Las mascarillas FFP2 sin válvula, o las KN95, en cambio, nos aíslan del mundo. Yo no te contagio, pero tú a mí, tampoco. Son mascarillas respetuosas, pero individualistas. Parecen decirnos que allá cada cual con lo que haga con su vida, son las mascarillas del liberalismo. Yo voy a mi bola y que cada cual apechugue con lo que le toca. Si tú llevas mascarilla, bien; y si no, también, es tu libertad, no la mía; allá tú. Y lo que suceda tiene que ver con la acción de cada uno. A diferencia de las anteriores, y como las siguientes, el tejido puede incorporar diseño. Por ejemplo, una banderita nacional. Aunque el sentido de patria se defina mejor por la mascarilla quirúrgica, aquellas no pueden portar distintivo alguno, porque su tejido es muy frágil y cada poco tiempo hay que renovarlas, actualizar el compromiso que representan, porque la patria no es más que un edificio en permanente construcción. Sin embargo, las FFP2 sin válvula y sus hermanas KN95 representan como ninguna esa falsa patria de los equidistantes y los indiferentes. De los apolíticos, de los tibios, también de los cobardes. De los que jamás lucharon por nada y que permitieron con su tradicional silencio la llegada al poder de los peores genocidas de la humanidad con tal de salvaguardar su pellejo.

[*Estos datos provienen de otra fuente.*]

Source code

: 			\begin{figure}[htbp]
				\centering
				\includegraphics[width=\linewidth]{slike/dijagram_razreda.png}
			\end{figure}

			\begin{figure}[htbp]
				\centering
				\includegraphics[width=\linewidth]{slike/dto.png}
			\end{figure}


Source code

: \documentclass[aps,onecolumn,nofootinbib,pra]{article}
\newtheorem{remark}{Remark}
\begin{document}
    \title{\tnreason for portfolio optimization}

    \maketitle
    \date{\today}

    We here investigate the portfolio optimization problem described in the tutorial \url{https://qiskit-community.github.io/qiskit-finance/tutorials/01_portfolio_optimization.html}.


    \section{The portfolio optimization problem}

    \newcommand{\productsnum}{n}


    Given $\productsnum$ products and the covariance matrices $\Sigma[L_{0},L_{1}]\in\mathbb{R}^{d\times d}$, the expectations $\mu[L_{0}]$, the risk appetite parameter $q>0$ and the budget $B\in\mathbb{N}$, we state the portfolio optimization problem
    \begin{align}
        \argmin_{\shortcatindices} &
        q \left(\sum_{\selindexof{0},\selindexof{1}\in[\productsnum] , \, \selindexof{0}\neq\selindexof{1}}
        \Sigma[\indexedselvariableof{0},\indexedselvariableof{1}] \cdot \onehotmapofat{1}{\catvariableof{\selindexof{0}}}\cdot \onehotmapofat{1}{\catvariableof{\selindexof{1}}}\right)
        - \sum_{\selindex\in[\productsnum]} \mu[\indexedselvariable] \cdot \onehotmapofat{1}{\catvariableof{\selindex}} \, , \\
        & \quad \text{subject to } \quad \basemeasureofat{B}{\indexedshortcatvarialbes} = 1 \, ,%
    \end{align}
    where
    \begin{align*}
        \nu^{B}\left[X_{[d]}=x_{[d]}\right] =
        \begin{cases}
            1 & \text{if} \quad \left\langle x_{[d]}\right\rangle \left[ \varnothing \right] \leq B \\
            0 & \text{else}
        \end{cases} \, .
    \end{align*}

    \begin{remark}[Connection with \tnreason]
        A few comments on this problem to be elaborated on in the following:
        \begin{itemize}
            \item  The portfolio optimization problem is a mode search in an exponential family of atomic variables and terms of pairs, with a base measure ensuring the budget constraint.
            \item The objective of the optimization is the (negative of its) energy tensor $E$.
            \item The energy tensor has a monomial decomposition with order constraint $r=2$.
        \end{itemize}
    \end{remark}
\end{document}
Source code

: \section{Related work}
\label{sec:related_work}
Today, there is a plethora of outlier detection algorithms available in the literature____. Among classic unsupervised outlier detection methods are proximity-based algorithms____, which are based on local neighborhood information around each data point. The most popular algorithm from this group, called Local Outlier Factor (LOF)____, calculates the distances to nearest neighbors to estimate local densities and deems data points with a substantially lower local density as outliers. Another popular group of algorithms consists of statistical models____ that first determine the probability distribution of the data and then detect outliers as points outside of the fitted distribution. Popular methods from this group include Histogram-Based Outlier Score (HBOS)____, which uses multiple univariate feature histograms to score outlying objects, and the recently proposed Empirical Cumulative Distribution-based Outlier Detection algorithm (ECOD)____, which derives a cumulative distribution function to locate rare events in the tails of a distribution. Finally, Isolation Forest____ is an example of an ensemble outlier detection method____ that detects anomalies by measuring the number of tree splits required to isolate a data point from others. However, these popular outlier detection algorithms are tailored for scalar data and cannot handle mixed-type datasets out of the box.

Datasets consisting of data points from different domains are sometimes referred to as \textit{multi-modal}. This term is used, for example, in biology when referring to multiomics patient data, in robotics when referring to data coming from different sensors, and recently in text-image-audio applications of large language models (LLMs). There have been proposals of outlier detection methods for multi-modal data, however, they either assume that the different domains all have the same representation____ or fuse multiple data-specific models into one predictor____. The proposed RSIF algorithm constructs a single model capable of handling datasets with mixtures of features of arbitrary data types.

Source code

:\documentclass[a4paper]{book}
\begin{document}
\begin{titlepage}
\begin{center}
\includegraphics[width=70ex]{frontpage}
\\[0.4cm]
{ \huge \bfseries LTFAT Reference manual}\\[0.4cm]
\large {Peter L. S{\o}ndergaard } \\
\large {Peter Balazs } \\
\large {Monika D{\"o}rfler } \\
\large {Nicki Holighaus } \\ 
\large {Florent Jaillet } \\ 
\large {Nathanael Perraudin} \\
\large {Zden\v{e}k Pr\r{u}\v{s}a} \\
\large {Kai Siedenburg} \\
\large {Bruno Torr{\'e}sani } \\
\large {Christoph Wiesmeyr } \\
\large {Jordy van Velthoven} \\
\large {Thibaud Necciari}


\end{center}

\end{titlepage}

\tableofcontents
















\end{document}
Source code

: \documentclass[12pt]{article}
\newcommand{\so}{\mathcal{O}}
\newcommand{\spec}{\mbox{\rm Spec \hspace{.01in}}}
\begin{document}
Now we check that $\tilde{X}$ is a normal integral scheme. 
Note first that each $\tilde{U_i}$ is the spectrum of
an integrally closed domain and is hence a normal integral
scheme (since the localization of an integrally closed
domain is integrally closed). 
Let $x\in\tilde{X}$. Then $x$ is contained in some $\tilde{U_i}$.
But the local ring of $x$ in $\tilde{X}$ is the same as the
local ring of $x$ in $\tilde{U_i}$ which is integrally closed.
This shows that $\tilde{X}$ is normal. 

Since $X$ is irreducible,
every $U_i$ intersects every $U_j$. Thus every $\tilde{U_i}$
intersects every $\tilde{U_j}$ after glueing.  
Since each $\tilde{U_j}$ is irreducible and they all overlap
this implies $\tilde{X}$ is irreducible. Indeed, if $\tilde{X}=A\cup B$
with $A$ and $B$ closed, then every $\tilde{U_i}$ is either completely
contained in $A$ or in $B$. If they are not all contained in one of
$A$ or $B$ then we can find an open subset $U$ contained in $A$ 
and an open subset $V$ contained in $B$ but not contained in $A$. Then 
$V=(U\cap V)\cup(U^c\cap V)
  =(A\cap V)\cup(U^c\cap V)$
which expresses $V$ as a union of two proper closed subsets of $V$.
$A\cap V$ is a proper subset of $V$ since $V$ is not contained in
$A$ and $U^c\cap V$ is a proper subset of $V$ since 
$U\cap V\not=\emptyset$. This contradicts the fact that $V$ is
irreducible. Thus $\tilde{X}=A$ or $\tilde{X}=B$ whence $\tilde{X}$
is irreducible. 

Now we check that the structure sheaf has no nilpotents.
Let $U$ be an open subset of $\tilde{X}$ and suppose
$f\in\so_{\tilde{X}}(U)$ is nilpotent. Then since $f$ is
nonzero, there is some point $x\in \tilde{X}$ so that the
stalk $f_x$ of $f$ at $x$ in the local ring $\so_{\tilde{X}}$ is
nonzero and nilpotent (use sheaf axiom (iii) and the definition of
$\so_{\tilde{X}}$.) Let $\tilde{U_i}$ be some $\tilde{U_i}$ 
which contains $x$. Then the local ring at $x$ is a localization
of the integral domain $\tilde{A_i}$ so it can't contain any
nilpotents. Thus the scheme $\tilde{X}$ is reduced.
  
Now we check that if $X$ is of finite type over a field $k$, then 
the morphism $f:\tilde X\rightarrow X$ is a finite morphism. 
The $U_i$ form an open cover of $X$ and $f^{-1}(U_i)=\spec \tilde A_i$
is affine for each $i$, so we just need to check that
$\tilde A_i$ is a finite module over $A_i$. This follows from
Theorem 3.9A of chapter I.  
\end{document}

Y quedan las mascarillas FFP2 con válvula. Ejemplifican como ninguna el modelo de patria que representan los vecinos de la calle madrileña dedicada a un conquistador, por cierto, decapitado por su aclamado Imperio. Estas mascarillas protegen los intereses de quienes la llevan y les importa un bledo los de los demás, porque pueden contaminar a los incautos que se acerquen más de lo recomendable y corran el riesgo de sucumbir a los bufidos que se expelen por sus espitas. Mucho cuidado con quienes la llevan. Mantengamos distancia física, y también social, con ellos. Son tan contagiosos que incluso son capaces de abducir a quienes más perjudican.

Seamos mascarillas higiénicas o quirúrgicas. Olvidémonos de las demás. Promovamos el encuentro con el otro, unamos nuestro destino, hagamos un frente común que nos sostenga. Hoy, más que nunca, pero como siempre, necesitamos sentir la fragilidad de quien porta una mascarilla quirúrgica y entrega su supervivencia a su vecino, a su compatriota. Gritar desde un púlpito, el que sea, es como llevar una mascarilla con válvula. No construye. Todo lo contrario, contamina, infecta. Y lo hace de un virus que es más contagioso y letal que ningún otro. Una gripe española que no hace tanto costó centenares de miles de muertos y un estado de alarma de cuarenta años que, por lo que parece, todavía no hemos superado.